Member of the National Assembly of Pakistan
- Incumbent
- Assumed office 29 February 2024
- Constituency: NA-161 Bahawalnagar-II
- In office 13 August 2018 – 10 August 2023
- Constituency: NA-167 (Bahawalnagar-II)
- In office 1 June 2013 – 31 May 2018
- Constituency: NA-189 (Bahawalnagar-II)

Personal details
- Born: 12 March 1987 (age 39) Bahawalngar, Punjab, Pakistan
- Party: PMLN (2013-present)

= Alam Dad Lalika =

Pakistani politician

Alam Dad Lalika (born 12 March 1987) is a Pakistani politician who has been a member of the National Assembly of Pakistan since February 2024 and previously served in this position from August 2018 till August 2023 and from June 2013 to May 2018. He is the son of Mian Abdul Sattar Laleka who was also a prominent figure of PML(N) and was close to Nawaz Sharif. Alam Dad Laleka gained much popularity in the constituency in the early years after his father’s passing.

==Early life==
He was born on 12 March 1987. Grew up in Lahore, at a young age he enjoyed cars and was keen on them. Having to deal with his father's death especially at a very young age and taking on the responsibilities that came with it was a big challenge.

==Political career==

He was elected to the National Assembly of Pakistan as a candidate of Pakistan Muslim League (N) (PML-N) from Constituency NA-189 (Bahawalnagar-II) in the 2013 Pakistani general election. He received 95,060 votes and defeated Mian Mumtaz Ahmad Matyana, a candidate of Pakistan Tehreek-e-Insaf (PTI). During his tenure as Member of the National Assembly, he served as Federal Parliamentary Secretary for Communications.

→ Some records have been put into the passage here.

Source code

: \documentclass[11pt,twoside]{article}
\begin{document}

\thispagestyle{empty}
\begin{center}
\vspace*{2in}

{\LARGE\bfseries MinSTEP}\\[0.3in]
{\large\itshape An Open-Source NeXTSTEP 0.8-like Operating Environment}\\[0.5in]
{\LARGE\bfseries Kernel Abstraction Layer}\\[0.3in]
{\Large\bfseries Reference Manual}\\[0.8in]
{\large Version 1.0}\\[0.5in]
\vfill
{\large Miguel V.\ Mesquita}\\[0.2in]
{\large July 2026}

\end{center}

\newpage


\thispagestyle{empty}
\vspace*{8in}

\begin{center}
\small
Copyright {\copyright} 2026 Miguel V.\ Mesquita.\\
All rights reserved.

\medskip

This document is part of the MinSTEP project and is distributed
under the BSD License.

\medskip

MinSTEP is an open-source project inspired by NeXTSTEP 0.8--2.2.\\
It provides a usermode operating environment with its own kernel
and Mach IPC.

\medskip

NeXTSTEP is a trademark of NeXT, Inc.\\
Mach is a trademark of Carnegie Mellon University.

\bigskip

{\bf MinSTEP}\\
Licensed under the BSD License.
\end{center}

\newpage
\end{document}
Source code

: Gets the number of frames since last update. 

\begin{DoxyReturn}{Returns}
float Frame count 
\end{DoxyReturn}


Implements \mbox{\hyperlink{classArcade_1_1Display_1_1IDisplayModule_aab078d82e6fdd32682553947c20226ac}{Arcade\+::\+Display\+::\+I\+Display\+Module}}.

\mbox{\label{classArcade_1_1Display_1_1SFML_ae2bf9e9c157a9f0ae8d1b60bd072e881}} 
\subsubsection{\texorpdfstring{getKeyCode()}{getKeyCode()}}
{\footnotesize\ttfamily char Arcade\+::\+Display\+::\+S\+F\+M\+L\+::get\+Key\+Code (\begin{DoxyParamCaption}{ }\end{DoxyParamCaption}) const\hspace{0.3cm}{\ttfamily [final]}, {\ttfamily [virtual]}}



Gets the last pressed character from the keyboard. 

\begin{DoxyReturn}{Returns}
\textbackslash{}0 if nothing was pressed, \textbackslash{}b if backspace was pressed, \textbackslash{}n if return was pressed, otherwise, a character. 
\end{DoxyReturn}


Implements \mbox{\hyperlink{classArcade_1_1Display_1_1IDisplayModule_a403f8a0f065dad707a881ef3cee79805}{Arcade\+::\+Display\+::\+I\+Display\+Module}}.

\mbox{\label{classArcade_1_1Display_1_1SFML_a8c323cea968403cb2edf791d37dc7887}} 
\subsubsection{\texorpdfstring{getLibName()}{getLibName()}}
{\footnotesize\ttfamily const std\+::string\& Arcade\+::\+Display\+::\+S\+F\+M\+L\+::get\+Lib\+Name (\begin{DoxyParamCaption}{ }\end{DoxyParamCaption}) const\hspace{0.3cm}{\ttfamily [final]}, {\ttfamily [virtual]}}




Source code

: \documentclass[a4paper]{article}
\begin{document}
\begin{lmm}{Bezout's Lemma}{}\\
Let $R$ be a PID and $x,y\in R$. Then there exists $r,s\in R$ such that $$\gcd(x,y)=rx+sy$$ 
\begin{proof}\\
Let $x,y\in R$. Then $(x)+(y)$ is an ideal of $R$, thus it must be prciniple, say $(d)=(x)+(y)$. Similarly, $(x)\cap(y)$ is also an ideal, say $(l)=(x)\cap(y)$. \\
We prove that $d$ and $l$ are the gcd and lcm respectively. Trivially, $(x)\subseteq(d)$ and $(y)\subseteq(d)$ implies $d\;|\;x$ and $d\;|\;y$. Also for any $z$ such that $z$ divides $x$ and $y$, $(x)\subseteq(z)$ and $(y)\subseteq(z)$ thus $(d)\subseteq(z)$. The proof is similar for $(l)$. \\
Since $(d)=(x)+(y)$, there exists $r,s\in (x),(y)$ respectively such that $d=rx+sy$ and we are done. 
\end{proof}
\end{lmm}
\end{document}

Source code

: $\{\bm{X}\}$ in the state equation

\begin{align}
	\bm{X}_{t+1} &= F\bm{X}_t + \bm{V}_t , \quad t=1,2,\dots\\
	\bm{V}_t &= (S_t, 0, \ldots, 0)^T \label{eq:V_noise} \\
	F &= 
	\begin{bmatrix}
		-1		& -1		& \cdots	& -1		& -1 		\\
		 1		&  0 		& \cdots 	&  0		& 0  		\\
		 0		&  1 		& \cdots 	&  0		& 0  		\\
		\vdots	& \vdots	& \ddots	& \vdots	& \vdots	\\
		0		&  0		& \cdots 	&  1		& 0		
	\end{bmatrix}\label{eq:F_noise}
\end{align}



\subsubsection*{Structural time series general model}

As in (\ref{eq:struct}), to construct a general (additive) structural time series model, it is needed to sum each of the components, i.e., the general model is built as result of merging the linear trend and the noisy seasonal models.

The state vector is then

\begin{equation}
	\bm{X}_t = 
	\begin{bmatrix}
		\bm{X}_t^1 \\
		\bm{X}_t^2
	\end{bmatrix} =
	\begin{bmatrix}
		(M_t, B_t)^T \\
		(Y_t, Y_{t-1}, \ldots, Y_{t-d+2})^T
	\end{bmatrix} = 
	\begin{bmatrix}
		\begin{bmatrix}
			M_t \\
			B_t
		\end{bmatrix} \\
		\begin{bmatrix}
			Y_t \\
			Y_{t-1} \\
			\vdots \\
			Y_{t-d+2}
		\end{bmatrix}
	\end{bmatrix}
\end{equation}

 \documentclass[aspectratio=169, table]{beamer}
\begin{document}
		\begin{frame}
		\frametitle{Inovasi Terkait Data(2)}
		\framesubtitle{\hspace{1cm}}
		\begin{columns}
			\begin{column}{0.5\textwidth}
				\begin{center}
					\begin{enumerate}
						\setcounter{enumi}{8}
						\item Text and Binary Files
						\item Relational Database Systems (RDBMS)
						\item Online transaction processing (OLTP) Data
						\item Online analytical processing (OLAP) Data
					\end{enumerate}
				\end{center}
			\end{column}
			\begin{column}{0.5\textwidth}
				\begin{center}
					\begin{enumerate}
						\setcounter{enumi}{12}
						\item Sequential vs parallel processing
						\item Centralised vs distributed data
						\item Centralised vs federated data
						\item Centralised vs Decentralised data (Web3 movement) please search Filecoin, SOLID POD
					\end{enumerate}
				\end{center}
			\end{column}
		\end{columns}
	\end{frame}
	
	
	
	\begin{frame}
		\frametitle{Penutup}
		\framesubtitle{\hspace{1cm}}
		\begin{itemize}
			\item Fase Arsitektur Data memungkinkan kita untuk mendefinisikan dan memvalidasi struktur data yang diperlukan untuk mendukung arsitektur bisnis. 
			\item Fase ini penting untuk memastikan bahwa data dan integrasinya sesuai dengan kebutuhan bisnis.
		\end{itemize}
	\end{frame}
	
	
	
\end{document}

In April 2018, reportedly he quit PML-N but this report turned out to be fake. However he rejected the claims.

He was re-elected to the National Assembly as a candidate of PML-N from NA-167 (Bahawalnagar-II) in the 2018 Pakistani general election. He received 91,540 votes and defeated Mian Mumtaz Ahmad Matyana, a candidate of PTI.

He was re-elected to the National Assembly as a candidate of PML-N from NA-161 Bahawalnagar-II in the 2024 Pakistani general election. He received 100,679 votes and defeated Shahid Amin, an Independent politician candidate supported by PTI.